À l’invitation de groupes locaux, « l’intellectuel » franco-suisse Alain Soral sera au Québec au cours de la prochaine semaine. La venue de ce condamné pour incitation à la haine raciale fait notamment suite à celle du skinhead Serge Ayoub, l’an dernier, aussi connu sous l’évocateur pseudonyme de « Batskin ». Or, que l’on ne se méprenne pas, la présence de ces idéologues d’extrême droite n’a rien d’un insignifiant folklore, car, en dépit du passé de ces individus, nous avons affaire à des individus qui dépassent l’imagerie traditionnelle et caricaturale du ségrégationniste.
Tel que l’exprime le nom du regroupement de M. Soral, Égalité et réconciliation, ils développent des discours qui ont l’ambition de faire la synthèse : « droite des valeurs et gauche du travail » sont la pierre angulaire de leur doctrine. D’ailleurs, dans cet effort de résoudre une improbable quadrature du cercle idéologique, Alain Soral ne décrit-il pas aimablement Jean-Marie Le Pen, dont il fût quelque temps le conseiller, comme « un personnage entre De Gaulle et Chavez » [1]? Plus réalistement, n’oublions pas que celui-ci, d’abord encarté au Parti communiste français s’était fait connaître au début des années 1990 en s’évertuant à rallier communistes et nationalistes-extrêmes contre le libéralisme international incarné par « Wall Street, le sionisme, la bourse de Francfort et les nains de Tokyo » [2]. Toute une perspective…

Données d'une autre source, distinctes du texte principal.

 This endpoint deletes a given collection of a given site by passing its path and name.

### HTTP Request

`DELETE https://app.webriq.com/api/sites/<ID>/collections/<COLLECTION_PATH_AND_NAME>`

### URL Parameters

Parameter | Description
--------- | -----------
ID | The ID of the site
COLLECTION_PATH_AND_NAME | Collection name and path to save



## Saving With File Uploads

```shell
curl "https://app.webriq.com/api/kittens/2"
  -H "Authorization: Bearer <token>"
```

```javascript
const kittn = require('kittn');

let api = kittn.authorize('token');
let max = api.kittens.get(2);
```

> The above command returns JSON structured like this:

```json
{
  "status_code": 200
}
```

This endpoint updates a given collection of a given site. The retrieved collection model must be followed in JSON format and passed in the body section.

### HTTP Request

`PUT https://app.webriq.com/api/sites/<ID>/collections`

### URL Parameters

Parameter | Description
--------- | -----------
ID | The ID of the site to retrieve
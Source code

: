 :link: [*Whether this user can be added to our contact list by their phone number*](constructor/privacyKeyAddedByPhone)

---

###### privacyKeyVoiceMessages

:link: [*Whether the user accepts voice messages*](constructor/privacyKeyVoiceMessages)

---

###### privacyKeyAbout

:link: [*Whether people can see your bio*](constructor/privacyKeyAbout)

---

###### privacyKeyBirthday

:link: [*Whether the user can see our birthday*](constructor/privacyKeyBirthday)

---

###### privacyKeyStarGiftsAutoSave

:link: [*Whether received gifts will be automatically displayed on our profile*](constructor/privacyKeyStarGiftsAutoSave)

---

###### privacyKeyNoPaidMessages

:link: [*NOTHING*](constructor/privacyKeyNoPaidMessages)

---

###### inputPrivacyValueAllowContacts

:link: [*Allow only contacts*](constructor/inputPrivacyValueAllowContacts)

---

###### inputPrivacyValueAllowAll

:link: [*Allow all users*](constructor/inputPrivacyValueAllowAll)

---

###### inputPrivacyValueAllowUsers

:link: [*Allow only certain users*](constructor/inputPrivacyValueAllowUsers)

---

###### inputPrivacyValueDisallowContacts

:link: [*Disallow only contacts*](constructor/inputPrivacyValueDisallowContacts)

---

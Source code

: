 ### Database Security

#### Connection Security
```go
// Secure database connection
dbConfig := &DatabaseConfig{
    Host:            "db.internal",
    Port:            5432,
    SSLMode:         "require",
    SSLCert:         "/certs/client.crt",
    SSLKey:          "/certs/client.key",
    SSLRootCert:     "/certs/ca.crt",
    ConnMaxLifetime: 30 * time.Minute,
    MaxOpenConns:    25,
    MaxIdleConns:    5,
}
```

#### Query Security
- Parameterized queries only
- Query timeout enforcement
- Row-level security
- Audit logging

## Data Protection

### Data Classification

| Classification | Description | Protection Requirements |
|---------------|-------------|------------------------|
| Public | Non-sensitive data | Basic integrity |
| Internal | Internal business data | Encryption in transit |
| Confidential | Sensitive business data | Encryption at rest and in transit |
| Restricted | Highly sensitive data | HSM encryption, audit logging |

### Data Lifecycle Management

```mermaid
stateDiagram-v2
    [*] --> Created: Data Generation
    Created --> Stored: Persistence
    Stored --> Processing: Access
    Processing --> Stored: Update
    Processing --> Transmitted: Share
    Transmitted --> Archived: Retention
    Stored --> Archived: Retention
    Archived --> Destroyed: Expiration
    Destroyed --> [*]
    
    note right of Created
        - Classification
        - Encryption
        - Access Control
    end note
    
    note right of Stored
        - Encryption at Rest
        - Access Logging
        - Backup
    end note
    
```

En fait, son discours est fortement marqué par un tiers-mondisme de façade et c’est ce qui peut séduire en surface. Lorsque l’on gratte, on constate néanmoins rapidement que cela l’amène à faire preuve d’une grande magnanimité, par exemple, à l’égard du régime iranien dont il fût plusieurs fois l’invité aux côtés de Dieudonné et Thierry Meyssan. Magnanimité d’autant plus grande quand on reconnaît les points de convergences qu’il entretient avec le président Ahmadinejad qui souhaite la destruction d’Israël et avec la vision rétrograde du rapport hommes — femmes des ayatollahs, car, pour lui, l’Islam est « une religion virile et simple » [3]. Lecture religieuse complètement fantasque, mais qui lui permet de justifier l’autre pan de sa rhétorique fumeuse, basée sur le clouage au pilori de l’émancipation des femmes et la condamnation de l’homosexualité, cette « perversion » [4] selon ces propres mots.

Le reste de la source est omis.